--- Exercise ---
Among the lines below, copy each one in which "MySQL" appears.

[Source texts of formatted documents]

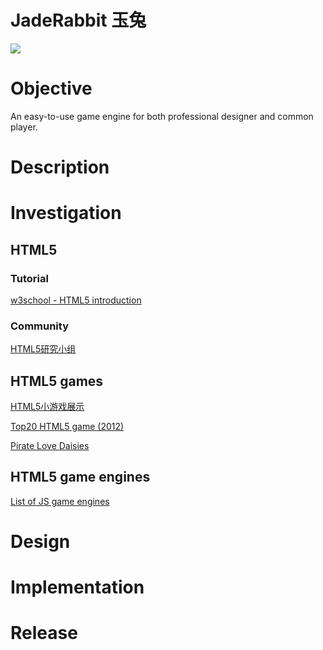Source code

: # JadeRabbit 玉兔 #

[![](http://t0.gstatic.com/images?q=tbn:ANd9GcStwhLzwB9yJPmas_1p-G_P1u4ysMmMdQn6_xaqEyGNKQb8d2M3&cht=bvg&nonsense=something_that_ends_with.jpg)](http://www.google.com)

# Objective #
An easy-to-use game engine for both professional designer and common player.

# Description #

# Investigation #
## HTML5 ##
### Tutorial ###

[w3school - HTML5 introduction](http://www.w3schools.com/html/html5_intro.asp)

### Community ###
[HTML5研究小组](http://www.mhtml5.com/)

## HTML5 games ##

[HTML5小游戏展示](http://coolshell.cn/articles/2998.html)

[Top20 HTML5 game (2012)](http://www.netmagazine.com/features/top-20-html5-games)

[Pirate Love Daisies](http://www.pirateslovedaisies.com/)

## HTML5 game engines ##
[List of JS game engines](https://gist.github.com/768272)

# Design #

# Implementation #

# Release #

---

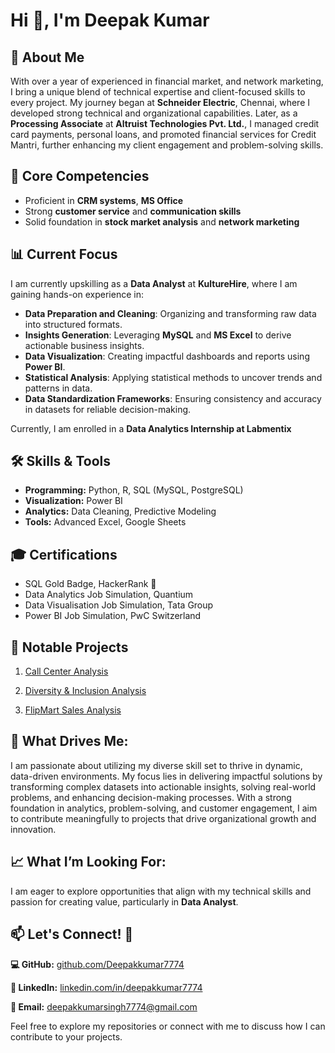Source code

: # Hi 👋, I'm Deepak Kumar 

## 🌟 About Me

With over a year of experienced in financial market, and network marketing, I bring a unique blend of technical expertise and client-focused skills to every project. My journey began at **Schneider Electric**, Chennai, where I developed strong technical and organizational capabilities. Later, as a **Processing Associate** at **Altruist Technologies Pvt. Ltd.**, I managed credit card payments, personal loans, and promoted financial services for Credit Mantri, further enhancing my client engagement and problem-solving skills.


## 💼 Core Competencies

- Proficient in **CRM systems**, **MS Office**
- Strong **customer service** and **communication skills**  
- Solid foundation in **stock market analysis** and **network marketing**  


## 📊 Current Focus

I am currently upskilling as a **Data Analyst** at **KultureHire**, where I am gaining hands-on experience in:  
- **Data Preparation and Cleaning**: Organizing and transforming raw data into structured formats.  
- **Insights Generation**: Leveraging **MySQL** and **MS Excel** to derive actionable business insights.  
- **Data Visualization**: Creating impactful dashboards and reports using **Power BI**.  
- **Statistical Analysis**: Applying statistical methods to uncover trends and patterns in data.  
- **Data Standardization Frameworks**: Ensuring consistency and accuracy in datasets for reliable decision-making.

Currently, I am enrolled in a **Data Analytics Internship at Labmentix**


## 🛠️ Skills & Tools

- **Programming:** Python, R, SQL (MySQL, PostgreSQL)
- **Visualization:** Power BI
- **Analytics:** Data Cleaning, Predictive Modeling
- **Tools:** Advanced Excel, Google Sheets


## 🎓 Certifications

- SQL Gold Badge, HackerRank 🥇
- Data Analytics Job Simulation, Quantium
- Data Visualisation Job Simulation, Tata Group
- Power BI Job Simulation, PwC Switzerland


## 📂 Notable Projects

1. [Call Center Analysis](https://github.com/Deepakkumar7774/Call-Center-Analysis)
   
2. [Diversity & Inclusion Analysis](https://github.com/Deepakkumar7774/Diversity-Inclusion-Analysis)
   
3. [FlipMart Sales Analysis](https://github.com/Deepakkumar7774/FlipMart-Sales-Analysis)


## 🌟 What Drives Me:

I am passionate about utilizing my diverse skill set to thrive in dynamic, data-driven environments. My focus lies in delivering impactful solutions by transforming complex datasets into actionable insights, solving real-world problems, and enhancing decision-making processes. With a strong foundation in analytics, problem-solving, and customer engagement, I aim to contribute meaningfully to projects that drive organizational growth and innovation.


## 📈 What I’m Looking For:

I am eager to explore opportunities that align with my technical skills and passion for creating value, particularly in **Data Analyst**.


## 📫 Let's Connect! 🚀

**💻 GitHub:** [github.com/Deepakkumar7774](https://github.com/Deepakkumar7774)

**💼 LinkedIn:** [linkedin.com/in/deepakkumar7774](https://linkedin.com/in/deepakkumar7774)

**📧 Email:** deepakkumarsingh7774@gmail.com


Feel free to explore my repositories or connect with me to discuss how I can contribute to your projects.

--- Response ---
- **Insights Generation**: Leveraging **MySQL** and **MS Excel** to derive actionable business insights.  
- **Programming:** Python, R, SQL (MySQL, PostgreSQL)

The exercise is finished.